[Tech] Keyword searching on Freenet (reprise?)

Jeremy Smith Sun, 08 Sep 2002 14:12:40 -0700

Hi!

Does the Freenet architecture allow for keyword searches of the text bodies of the
documents on there? I think this would really popularise anonymous publishing networks
by allowing people to search other than URLs.


I am working on a system which will allow for total anonymity and keyword searching.
However, before I start work on writing this system, I would like to know if the
alternatives could feasibly offer this.

Quick background on searching by keyword is, to make it less processor intensive than
loading up all the files and searching through them one at a time is, you make an index
file first of all those files, which merely indicates that the word "rhubarb" is in 
file
10 ("rhubarb.txt"), the index is small and quick to access.

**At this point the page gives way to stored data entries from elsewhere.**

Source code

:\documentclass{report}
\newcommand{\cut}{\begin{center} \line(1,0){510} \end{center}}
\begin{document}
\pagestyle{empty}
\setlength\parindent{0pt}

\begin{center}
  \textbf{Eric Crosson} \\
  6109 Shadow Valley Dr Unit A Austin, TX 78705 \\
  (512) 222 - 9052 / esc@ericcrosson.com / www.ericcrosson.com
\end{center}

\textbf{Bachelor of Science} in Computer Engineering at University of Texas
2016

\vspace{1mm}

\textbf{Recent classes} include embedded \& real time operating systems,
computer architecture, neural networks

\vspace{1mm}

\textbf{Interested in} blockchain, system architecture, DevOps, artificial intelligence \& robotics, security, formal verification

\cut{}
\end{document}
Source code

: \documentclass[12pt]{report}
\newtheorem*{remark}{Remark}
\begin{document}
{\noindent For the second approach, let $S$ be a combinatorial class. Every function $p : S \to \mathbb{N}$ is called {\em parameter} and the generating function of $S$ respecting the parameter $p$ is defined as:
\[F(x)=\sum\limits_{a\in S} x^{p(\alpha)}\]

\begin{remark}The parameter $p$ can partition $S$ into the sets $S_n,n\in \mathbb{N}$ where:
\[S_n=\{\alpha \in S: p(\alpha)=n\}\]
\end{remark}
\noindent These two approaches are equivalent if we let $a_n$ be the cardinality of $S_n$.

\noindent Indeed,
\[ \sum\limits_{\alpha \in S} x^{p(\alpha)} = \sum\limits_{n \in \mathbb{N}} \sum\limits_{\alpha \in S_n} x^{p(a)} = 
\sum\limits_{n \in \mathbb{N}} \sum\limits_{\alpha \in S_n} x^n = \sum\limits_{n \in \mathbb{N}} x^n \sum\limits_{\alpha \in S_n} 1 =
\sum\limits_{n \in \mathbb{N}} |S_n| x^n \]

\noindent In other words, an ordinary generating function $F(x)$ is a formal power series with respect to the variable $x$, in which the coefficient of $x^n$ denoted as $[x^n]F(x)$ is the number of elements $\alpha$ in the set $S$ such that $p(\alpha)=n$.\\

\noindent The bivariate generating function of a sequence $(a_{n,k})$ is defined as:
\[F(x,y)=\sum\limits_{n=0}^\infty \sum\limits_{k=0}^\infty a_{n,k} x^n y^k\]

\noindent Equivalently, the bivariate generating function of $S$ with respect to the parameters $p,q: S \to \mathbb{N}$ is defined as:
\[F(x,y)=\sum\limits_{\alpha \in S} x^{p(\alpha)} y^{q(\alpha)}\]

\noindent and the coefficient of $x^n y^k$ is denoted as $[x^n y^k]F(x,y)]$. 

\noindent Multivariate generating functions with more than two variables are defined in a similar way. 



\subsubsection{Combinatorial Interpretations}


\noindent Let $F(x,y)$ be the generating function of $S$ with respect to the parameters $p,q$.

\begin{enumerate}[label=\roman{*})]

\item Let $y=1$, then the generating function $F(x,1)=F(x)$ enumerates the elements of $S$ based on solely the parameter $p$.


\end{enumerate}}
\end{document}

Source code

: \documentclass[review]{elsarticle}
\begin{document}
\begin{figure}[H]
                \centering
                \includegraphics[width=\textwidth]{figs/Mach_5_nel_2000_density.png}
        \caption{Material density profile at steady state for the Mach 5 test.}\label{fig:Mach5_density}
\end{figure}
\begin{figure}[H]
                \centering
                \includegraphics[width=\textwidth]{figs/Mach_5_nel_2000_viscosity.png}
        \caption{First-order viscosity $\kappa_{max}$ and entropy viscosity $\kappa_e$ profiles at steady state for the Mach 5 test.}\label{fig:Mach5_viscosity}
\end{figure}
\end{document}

Okay, so you publish the index on Freenet. Then what? The only way to use it is to get
it and look at it, and it must point to documents on Freenet or on a particular server
(usually it is tied up with a document). Then you can censor those documents as the
index will tell you what's in them, merely by going on keyword. I cannot see a way 
round
this, and my system stores unencrypted documents and is self-censoring by whoever 
stores
the information.

However, if a document is sufficiently censored, you can publish off your own machine,
anonymously, but really that's not so hot if the bad guys knock on the door (although
how the bad guys would *know* to knock on your door, I don't know). Not giving too much
away at this stage because it's not all worked out yet, but randomising initial
number of hops (a random number of 2-3 hops would make the chance that the host before
is the originator about 25%, which would make it impractical to check if a certain 
host 
is a publisher) is my basic anonymising idea, as is passing along packets that have 
been 
read (to give the impression to any omnipotent network overseer that the packet is not 
for you - it eventually times out in the network when the number of hops hits a 
certain 
number).

In a nutshell, it's like Gnutella with encryption and where the document is passed 
along 
like search results, except with random initial hops.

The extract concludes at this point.